A fine letter mainly telling of his stay in Mexico: "... I'm on the water wagon for awhile ... Meanwhile my house is in considerable tumult. David Siquieros (who is certainly the greatest painter in Mexico) arrived Sunday night from his house in Taxco, with his wife and doctors -- so deathly ill from malaria that he had to be carried into the house ... I bought two fine paintings from S.[iquieros] ... I guess I wrote you that he painted a portrait of me ... which is causing much favorable comment [illustrated in John Unterecker's Voyager: A Life of Hart Crane, New York, 1969, following p. 722]. Besides which I have a splendid watercolor of an Indian boy's head.
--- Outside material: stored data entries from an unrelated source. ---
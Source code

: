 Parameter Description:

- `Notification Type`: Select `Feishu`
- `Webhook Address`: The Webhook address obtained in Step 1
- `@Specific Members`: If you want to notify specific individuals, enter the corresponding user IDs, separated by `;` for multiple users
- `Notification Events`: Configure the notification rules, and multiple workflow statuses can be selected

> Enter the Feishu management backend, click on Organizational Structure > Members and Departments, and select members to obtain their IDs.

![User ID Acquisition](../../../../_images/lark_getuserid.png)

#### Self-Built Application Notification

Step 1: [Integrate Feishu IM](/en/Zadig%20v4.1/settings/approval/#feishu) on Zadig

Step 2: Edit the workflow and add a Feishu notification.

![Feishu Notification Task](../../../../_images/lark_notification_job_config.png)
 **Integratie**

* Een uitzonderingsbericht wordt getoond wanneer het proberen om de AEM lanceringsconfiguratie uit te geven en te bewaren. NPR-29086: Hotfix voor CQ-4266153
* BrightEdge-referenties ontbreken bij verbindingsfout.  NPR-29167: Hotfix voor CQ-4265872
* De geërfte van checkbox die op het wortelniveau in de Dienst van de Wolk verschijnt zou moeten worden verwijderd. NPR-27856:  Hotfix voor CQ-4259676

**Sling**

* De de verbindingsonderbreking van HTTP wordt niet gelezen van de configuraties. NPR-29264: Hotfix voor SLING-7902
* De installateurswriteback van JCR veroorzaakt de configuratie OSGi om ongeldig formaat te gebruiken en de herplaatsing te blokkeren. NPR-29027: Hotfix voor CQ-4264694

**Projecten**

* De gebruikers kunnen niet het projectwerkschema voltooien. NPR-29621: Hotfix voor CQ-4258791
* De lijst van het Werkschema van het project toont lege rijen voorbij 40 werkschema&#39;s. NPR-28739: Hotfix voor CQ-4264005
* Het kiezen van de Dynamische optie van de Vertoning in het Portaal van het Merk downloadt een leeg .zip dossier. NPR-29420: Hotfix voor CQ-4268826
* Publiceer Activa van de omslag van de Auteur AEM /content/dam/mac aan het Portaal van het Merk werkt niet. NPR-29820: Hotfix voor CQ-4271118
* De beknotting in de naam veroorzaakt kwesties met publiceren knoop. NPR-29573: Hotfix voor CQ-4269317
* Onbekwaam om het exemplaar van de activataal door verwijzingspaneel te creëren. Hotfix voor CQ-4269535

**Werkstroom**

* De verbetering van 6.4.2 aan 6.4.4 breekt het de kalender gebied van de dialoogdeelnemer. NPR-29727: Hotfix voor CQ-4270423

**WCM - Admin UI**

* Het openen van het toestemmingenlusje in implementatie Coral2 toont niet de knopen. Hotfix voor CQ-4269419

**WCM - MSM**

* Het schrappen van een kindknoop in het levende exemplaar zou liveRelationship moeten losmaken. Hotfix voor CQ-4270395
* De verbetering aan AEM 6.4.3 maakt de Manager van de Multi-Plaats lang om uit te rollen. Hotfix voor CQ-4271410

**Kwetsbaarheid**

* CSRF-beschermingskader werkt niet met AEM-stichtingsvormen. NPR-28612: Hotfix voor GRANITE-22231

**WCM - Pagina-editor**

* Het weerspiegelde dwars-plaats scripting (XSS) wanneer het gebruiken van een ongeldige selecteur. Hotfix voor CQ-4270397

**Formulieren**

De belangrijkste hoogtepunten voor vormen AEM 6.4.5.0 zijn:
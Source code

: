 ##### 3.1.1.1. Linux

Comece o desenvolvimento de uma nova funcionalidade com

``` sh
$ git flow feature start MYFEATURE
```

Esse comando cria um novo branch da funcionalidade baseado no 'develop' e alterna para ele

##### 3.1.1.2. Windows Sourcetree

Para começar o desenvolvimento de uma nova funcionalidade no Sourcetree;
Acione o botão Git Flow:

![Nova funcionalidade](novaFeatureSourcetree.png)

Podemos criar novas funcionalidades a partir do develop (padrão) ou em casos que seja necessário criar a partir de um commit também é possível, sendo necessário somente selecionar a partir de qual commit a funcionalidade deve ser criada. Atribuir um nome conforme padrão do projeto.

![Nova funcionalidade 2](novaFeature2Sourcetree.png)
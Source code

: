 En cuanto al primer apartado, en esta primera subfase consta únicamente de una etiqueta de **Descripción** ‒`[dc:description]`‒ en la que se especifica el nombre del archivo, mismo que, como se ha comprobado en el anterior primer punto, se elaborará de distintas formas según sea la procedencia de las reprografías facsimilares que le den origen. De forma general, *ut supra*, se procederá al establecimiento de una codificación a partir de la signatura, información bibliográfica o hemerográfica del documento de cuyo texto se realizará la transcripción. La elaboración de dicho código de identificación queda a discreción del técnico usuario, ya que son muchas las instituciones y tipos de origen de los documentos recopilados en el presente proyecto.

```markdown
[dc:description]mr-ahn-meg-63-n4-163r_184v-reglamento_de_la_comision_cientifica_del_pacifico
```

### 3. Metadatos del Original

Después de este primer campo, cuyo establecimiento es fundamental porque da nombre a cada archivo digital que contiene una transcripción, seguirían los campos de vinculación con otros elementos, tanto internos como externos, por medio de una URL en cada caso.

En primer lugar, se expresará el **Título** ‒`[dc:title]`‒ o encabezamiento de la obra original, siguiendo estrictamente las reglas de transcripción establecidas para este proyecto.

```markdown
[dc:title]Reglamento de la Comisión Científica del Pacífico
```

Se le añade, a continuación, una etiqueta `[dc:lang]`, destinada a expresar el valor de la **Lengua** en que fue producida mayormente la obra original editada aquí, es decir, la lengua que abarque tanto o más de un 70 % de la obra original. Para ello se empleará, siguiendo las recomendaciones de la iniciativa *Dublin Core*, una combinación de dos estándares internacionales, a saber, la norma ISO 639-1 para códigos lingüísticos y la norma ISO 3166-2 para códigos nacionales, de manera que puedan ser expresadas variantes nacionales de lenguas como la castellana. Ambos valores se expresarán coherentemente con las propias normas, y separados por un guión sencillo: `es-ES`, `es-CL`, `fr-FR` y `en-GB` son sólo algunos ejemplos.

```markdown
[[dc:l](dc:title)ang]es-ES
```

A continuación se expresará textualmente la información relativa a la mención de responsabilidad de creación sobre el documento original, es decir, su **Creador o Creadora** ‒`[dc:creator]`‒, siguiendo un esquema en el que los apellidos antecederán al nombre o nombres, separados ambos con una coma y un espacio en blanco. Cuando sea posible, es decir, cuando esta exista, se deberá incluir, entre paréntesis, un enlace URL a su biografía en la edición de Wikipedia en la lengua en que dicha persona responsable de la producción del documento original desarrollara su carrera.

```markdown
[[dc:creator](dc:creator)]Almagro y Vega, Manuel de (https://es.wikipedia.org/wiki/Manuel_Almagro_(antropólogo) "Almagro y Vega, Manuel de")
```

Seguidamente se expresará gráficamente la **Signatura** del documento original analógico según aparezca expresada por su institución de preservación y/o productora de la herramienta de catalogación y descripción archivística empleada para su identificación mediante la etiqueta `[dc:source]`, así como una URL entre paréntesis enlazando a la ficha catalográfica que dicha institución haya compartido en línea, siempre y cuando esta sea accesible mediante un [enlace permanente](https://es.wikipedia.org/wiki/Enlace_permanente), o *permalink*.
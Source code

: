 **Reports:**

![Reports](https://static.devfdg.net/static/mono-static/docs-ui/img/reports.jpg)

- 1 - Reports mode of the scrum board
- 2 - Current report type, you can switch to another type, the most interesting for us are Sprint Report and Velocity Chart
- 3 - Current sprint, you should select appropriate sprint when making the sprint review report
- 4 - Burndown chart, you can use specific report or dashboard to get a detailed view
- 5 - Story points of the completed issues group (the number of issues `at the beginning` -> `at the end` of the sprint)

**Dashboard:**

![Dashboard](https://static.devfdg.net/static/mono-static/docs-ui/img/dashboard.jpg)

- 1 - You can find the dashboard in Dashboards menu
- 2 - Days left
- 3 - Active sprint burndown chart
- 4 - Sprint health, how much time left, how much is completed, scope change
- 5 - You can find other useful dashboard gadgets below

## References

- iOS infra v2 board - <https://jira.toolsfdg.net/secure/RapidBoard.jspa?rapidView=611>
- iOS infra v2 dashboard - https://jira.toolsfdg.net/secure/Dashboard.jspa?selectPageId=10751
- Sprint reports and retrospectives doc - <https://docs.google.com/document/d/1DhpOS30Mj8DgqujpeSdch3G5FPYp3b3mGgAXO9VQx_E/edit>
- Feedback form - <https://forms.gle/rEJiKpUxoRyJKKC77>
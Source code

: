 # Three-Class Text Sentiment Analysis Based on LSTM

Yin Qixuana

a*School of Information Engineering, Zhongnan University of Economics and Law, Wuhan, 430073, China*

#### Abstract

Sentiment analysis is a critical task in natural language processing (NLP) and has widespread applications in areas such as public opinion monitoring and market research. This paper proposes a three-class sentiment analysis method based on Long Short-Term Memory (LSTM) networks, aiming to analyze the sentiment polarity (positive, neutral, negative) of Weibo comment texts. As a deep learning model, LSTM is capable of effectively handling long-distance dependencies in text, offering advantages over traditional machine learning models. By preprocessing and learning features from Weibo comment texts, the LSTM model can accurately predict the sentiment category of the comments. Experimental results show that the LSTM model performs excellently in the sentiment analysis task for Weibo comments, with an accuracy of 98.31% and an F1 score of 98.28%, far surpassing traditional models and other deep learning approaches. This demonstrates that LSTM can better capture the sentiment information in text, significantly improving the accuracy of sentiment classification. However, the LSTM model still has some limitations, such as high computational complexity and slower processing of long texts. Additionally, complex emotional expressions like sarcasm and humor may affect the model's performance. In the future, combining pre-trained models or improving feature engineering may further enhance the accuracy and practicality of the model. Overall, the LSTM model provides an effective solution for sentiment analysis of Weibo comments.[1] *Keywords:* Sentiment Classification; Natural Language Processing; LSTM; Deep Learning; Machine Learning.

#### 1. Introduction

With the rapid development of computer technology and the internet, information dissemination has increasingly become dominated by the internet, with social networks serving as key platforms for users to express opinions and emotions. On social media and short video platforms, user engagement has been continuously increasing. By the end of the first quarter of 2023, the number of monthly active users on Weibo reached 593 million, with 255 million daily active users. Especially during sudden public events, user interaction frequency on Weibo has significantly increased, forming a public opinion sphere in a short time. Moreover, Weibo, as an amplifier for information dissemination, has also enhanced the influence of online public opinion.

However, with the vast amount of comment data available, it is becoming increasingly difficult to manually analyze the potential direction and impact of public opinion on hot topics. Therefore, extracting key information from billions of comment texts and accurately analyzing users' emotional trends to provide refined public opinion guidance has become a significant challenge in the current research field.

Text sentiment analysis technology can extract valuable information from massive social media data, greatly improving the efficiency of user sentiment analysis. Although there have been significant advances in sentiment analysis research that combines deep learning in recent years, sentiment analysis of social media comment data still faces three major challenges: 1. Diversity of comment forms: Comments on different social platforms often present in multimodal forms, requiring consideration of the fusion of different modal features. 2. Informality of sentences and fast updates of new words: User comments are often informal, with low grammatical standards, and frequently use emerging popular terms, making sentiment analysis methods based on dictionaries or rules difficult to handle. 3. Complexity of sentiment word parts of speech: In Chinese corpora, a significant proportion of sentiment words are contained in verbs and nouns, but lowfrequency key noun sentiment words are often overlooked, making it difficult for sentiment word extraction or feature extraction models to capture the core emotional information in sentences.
You have never seen anything better by Gauguin ... Of course the Siquieros works cost me considerably, so much, in fact, that I've been worried about making ends meet until my next quarterly from the Guggenheims [his Guggenheim award money] falls due, Jan. 1st ... in consequence I'm stranded excepting for a few dollars remaining in my personal N.Y. account ... it probably means that I can't continue to stay in Mexico for awhile longer, as I had hoped to do ...This letter is becoming ungodly long ... I'm not upset about the [Max] Eastman and Menchen [sic] notices. There was quite a servicable editorial in the New Republic on the former a couple of weeks back. And if it provides something for [Kenneth] Burke and [Malcolm] Cowley to write about -- then so much the better. They're bound to be fairly loyal to my style, even if not to my 'personality.' It is even more consoling that a few people like yourself maintain a constancy to both." Crane did run out of money and was forced to return to America in April 1932; he committed suicide on the ship voyage back. This letter is partially quoted in Unterecker, pp. 683 and 706.